Tanrım o nasıl güzel bir melodiydi? masalsı, huzur veren, alıp başka diyarlara götüren. O büyülü, mest eden tınılar yayıldıkça , kutunun üstünde zarif siluetiyle, beyaz tütüsüyle dans ediyordu güzel balerin. Büyülenmiş bir şekilde masal dünyasının bir sarmalından diğer sarmallarına yuvarlanıp duruyordum sanki. Küçük bir kızdım ama hayal dünyam çok büyüktü. Çekmişti beni bu sihirli kutu kendine. İlk defa bir müzik kutusuyla tanıştığımda hissettiğim o muhteşem duyguyu şu an bile hala hissederek yazıyorum.
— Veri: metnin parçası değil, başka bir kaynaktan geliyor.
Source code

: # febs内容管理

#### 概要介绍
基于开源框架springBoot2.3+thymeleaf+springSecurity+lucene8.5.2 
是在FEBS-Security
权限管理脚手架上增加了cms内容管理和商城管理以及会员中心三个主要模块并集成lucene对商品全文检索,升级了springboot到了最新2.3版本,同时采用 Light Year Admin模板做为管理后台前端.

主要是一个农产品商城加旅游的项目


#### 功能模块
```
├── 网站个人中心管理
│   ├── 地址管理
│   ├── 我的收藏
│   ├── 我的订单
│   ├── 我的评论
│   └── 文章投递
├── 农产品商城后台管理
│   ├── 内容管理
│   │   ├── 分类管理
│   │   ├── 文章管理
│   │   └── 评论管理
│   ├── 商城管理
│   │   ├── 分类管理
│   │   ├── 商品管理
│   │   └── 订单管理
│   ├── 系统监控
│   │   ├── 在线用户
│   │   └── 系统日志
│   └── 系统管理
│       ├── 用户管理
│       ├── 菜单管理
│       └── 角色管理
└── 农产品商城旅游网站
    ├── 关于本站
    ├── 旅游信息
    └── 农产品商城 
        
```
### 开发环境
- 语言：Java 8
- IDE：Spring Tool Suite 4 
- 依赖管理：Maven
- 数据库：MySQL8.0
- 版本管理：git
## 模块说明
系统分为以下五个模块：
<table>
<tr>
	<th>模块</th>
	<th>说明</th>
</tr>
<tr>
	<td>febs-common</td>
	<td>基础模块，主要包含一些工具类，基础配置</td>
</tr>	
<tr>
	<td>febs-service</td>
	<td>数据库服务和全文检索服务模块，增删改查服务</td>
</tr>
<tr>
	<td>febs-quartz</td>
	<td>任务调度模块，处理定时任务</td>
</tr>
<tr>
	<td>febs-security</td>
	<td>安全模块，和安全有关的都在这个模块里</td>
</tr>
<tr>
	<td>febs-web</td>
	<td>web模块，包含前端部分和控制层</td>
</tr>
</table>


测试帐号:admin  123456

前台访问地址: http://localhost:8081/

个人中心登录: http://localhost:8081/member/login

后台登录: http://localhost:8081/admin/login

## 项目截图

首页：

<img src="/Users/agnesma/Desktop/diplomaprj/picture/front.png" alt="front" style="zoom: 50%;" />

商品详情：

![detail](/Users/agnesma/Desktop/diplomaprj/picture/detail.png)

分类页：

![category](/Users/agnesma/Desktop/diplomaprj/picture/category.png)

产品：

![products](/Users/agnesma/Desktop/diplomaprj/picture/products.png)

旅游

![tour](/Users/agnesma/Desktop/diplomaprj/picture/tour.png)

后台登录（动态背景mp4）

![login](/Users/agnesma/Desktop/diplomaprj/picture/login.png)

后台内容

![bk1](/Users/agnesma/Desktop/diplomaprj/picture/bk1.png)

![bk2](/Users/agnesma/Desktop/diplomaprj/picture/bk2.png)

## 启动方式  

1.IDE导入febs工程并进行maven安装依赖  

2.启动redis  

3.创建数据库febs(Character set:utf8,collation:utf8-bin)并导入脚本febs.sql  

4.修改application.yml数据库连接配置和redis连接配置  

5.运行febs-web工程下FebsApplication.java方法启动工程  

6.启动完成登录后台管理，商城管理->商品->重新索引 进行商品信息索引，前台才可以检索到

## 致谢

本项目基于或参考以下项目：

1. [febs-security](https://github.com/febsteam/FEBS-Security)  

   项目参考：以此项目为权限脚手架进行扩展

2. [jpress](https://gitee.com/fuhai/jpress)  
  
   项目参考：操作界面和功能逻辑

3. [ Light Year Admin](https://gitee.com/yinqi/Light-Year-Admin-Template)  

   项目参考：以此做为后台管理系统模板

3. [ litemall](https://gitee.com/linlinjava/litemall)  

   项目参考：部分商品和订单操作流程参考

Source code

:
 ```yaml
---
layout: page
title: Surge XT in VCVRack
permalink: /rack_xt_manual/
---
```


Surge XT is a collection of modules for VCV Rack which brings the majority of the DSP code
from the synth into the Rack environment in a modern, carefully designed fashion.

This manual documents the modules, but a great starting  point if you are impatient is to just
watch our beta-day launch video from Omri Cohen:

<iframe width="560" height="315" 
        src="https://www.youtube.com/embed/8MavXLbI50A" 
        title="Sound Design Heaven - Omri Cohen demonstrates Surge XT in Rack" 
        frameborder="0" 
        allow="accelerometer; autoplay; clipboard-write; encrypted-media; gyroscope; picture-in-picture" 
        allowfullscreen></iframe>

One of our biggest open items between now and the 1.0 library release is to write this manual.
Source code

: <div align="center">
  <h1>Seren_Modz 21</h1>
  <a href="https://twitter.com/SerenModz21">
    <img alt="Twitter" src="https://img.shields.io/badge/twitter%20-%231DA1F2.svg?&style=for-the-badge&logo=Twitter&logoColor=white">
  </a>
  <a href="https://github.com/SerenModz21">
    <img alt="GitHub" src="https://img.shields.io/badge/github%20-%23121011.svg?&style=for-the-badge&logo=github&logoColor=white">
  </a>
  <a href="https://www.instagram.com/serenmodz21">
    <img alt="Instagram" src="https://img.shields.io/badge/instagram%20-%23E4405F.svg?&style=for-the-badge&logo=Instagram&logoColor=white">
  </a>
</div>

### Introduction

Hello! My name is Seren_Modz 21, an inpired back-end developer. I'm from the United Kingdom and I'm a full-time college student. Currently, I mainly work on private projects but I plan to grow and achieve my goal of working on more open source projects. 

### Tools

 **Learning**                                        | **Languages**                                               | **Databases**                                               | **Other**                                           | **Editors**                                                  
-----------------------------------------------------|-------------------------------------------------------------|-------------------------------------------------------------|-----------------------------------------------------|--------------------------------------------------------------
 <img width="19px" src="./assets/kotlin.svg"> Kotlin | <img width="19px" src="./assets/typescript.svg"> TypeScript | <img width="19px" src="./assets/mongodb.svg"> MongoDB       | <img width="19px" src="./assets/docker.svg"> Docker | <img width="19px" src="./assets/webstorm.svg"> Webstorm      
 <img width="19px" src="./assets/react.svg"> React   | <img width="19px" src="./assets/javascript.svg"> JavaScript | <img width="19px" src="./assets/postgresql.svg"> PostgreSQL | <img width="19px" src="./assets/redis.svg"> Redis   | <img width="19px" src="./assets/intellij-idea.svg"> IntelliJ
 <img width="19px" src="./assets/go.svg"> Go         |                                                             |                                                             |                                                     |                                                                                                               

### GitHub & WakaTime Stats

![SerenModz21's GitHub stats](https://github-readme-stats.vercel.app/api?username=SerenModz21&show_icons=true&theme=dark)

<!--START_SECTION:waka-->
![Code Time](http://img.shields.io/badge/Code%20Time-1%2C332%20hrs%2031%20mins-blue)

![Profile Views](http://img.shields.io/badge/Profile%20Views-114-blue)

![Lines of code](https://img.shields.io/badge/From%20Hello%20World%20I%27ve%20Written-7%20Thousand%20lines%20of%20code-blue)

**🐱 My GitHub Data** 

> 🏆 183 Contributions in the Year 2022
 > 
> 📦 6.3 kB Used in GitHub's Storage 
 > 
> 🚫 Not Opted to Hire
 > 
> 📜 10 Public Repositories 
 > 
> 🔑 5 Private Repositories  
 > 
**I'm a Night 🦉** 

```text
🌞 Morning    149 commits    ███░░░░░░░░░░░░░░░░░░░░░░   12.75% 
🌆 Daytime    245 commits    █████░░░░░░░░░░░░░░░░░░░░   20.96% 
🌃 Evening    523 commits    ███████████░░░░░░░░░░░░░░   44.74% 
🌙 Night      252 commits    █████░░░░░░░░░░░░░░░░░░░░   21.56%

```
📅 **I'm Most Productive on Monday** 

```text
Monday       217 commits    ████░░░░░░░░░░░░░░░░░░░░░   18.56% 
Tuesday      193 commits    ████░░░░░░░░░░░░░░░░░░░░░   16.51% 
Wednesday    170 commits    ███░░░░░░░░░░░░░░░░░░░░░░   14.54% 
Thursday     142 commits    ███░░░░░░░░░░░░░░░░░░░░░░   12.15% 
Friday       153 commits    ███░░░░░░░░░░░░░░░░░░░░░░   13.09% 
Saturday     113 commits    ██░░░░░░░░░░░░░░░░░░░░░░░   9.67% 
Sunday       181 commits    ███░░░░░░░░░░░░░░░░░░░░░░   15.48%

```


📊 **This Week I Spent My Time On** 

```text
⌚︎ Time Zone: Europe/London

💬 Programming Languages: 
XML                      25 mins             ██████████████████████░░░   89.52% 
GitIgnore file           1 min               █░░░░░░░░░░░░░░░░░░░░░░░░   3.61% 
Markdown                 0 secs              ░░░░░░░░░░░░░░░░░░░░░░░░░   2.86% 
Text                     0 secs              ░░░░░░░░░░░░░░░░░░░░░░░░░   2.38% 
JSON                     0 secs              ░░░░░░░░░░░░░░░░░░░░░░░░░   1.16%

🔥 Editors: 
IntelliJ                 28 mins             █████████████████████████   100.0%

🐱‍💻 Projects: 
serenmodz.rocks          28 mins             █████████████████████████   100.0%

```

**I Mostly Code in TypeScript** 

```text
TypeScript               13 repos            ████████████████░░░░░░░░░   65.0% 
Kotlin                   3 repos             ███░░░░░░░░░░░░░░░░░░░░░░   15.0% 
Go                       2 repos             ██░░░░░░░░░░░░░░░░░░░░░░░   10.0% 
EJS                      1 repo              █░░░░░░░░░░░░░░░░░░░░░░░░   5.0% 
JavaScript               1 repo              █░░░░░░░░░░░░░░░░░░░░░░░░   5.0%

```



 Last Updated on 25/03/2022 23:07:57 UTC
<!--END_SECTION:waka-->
Ben kendi hayal dünyamda o sihirli melodiyle dans ederken,
Yeşim abla : “Çok güzel di mi, Emine ?” dedi.. “Hıhh??” diyerek u dönüşü yaptım. “Eveett yaa ne kadar güzel bir şey bu! Çok sevdim, özellikle bu balerini.”
Kulaklarım inanmadı ama ,”Çok sevdiysen sana vereyim mi ?”dedi galiba. Dedi. Dedi. evet!! İçim pır pır etti, kalbim hızlandı sevinçten. Yine annemin sözleri geldi ,oturdu içime.” Kimseden bir şey almayın ” Evet anne ama O veriyor, ben almıyorum ki.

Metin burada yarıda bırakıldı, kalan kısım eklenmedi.